10 Top Data Companies

    The term “data company” is certainly broad. It could easily include giant social networks like Meta. The company has perhaps one of the world’s most valuable data sets, which includes about 2.94 billion monthly active users (MAUs). Meta also has many of the world’s elite data scientists on its staff.

    But for purposes of this article, the term will be narrower. The focus will be on those operators that build platforms and tools to leverage data – one of the most important technologies in enterprises these days.

    Yet even this category still has many companies. For example, if you do a search for data analytics on G2, you will see results for over 2,200 products.

    So when coming up with a list of top data companies, it will be, well, imperfect. Regardless, there are companies that are really in a league of their own, from established names to fast-growing startups, publicly traded and privately held. Let’s take a look at 10 of them.

    Also see out picks for Top Data Startups.


    In 2012, a group of computer scientists at the University of California, Berkeley, created the open source project, Apache Spark. The goal was to develop a distributed system for data over a cluster of machines.

    From the start, the project saw lots of traction, as there was a huge demand for sophisticated applications like deep learning. The project’s founders would then go on to create a company called Databricks.

    The platform combines a data warehouse and data lakes, which are natively in the cloud. This allows for much more powerful analytics and artificial intelligence applications. There are more than 7,000 paying customers, such as H&M Group, Regeneron and Shell. Last summer, the ARR (annual recurring revenue) hit $600 million.

    About the same time, Databricks raised $1.6 billion in a Series H funding and the valuation was set at a stunning $38 billion. Some of the investors included Andreessen Horowitz, Franklin Templeton and T. Rowe Price Associates. An IPO is expected at some point, but even before the current tech stock downturn, the company seemed in no hurry to test the public markets.

    We’ve included Databricks on our lists of the Top Data Lake Solutions, Top DataOps Tools and the Top Big Data Storage Products.


    SAS (Statistical Analysis System), long a private company, is one of the pioneers of data analytics. The origins of the company actually go back to 1966 at North Carolina State University. Professors created a program that performed statistical functions using the IBM System/360 mainframe.
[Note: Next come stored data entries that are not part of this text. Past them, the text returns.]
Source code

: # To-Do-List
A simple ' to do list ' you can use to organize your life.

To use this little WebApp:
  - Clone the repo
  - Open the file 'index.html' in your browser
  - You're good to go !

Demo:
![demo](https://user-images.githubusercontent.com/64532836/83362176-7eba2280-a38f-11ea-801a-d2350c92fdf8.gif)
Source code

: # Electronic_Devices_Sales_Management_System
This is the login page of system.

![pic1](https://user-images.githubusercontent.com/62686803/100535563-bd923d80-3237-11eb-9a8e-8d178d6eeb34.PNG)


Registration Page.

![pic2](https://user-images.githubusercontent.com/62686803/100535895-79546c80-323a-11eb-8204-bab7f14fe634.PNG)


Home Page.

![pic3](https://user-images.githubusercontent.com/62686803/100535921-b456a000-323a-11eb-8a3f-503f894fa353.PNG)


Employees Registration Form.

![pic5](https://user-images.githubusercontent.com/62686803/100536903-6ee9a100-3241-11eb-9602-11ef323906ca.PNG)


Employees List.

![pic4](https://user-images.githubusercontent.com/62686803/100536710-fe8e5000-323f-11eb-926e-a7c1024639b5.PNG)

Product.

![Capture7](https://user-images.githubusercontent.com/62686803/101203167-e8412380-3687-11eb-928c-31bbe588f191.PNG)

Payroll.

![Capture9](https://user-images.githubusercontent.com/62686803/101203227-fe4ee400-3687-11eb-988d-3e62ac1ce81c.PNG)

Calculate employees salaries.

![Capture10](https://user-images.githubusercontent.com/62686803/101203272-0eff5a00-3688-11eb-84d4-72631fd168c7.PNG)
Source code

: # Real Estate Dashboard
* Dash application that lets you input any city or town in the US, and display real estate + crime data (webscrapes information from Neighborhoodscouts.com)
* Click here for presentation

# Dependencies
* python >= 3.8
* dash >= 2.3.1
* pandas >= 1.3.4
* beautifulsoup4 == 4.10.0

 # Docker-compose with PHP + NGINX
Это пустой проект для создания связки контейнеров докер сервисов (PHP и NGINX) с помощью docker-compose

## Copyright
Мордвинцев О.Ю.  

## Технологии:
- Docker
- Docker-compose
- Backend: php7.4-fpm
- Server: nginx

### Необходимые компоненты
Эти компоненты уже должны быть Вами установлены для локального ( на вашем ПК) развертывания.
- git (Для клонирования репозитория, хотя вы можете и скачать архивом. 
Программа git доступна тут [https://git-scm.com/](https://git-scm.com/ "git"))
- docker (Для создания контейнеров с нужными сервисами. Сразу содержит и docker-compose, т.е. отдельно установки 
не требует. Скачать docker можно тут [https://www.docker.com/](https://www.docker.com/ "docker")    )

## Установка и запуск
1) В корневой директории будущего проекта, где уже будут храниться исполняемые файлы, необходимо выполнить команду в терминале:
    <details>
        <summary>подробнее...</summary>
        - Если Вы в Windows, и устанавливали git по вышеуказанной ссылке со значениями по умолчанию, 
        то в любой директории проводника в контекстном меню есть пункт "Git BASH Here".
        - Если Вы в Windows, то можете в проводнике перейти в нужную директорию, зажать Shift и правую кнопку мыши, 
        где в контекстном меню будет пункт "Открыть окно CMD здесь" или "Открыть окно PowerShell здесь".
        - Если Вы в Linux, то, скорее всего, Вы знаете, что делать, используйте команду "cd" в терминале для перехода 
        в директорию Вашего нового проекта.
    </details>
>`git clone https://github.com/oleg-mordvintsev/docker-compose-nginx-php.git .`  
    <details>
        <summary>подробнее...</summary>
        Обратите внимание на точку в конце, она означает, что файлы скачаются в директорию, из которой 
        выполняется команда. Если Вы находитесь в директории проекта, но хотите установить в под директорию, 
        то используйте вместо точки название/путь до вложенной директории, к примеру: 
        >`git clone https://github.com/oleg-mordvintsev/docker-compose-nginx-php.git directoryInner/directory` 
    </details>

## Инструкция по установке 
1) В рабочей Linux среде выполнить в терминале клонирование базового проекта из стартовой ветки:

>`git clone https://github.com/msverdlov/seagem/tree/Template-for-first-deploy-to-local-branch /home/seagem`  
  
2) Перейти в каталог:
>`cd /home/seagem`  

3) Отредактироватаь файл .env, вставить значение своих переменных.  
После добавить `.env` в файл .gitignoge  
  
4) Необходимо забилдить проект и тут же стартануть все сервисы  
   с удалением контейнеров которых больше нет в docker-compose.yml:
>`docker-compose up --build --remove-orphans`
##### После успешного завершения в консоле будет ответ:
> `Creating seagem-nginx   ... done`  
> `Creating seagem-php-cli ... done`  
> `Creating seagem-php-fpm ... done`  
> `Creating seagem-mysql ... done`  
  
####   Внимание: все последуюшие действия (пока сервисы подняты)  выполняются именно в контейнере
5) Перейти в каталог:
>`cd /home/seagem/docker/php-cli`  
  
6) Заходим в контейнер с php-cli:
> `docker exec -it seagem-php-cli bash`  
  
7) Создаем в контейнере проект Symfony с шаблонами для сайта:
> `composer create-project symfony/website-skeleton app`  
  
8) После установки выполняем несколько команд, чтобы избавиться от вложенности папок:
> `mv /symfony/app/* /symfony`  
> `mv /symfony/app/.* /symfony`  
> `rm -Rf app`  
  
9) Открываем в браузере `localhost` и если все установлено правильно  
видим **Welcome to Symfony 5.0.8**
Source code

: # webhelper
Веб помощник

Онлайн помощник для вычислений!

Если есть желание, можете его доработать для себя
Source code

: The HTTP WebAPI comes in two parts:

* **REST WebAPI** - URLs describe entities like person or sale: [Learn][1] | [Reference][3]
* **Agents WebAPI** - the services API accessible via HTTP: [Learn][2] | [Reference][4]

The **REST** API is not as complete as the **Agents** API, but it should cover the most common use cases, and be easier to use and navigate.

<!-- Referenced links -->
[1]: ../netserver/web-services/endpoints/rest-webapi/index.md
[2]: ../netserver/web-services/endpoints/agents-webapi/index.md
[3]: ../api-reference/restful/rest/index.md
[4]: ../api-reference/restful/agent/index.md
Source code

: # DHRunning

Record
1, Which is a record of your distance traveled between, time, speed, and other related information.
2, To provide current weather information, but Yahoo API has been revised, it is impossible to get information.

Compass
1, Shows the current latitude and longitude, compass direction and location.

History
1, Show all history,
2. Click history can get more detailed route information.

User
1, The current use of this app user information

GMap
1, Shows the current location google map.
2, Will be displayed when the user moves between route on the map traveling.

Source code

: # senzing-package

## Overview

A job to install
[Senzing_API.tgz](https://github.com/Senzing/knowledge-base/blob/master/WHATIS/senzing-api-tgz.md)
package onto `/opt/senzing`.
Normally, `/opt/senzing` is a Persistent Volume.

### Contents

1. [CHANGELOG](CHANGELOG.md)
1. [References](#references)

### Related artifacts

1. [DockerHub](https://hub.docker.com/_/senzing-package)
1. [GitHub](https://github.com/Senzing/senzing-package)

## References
But when government funding dried up, SAS would become a company.

    It was certainly a good move. SAS would go on to become the gold standard for data analytics. Its platform allows for AI, machine learning, predictive analytics, risk management, data quality and fraud management.

    Currently, there are 80,800 customers, which includes 88 of the Top 100 on the Fortune 500.  There are 11,764 employees and revenues hit $3.2 billion last year.

    SAS is one of the world’s largest privately-held software companies. Last summer, SAS was in talks to sell to Broadcom for $15 billion to $20 billion. But the co-founders decided to stay independent and despite having remained private since the company’s 1976 founding, are planning an IPO by 2024.

    It should surprise absolutely no one that SAS made our list of the top data analytics products.


    Snowflake, which operates a cloud-based data platform, pulled off the largest IPO for a software company in late 2020. It raised a whopping $3.4 billion. The offering price was $120 and it surged to $254 on the first day of trading, bringing the market value to over $70 billion. Not bad for a company that was about eight years old.

    Snowflake stock would eventually go above $350. But of course, with the plunge in tech stocks, the company’s stock price would also come under extreme pressure. It would hit a low of $110 a few weeks ago.

    Despite all this, Snowflake continues to grow at a blistering pace. In the latest quarter, the company reported an 85% spike in revenues to $422.4 million and the net retention rate was an impressive 174%. The customer base, which was over 6,300, had 206 companies with capacity arrangements that led to more than $1 million in product revenue in the past 12 months.

    Snowflake started as a data warehouse. But the company has since expanded on its offerings to include data lakes, cybersecurity, collaboration, and data science applications. Snowflake has also been moving into on-premises storage, such as querying S3-compatible systems without moving data.

    Snowflake is actually in the early stages of the opportunity. According to its latest investor presentation, the total addressable market is about $248 billion.

    Like Databricks, Snowflake made our lists of the best Data Lake, DataOps and Big Data Storage tools.


    Founded in 2003, Splunk is the pioneer in collecting and analyzing large amounts of machine-generated data. This makes it possible to create highly useful reports and dashboards.

    A key to the success of Splunk is its vibrant ecosystem, which includes more than 2,400 partners. There is also a marketplace that has over 2,400 apps.

    A good part of the focus for Splunk has been on cybersecurity. By using real-time log analysis, a company can detect outliers or unusual activities.

    Yet the Splunk platform has shown success in many other categories. For example, the technology helps with cloud migration, application modernization, and IT modernization.

    In March, Splunk announced a new CEO, Gary Steele. Prior to this, he was CEO of Proofpoint, a fast-growing cloud-based security company.

    On Steele’s first earnings report, he said: “Splunk is a system of record that’s deeply embedded within customers’ businesses and provides the foundation for security and resilience so that they can innovate with speed and agility. All of this translated to a massive, untapped, unique opportunity, from which I believe we can drive long-term durable growth while progressively increasing operating margins and cash flow.”


    While there is a secular change towards the cloud, the reality is that many large enterprises still have significant on-premises footprints. A key reason for this is compliance. There is a need to have much more control over data because of privacy requirements.

    But there are other areas where data fragmentation is inevitable. This is the case for edge devices and streaming from third parties and partners.

    For Cloudera – another one of our top data lake solutions – the company has built a platform that is for the hybrid data strategy. This means that customers can take full advantage of their data everywhere.

    Holger Mueller at Constellation Research praises Cloudera’s reliance on the open source Apache Iceberg technology for the Cloudera Data Platform.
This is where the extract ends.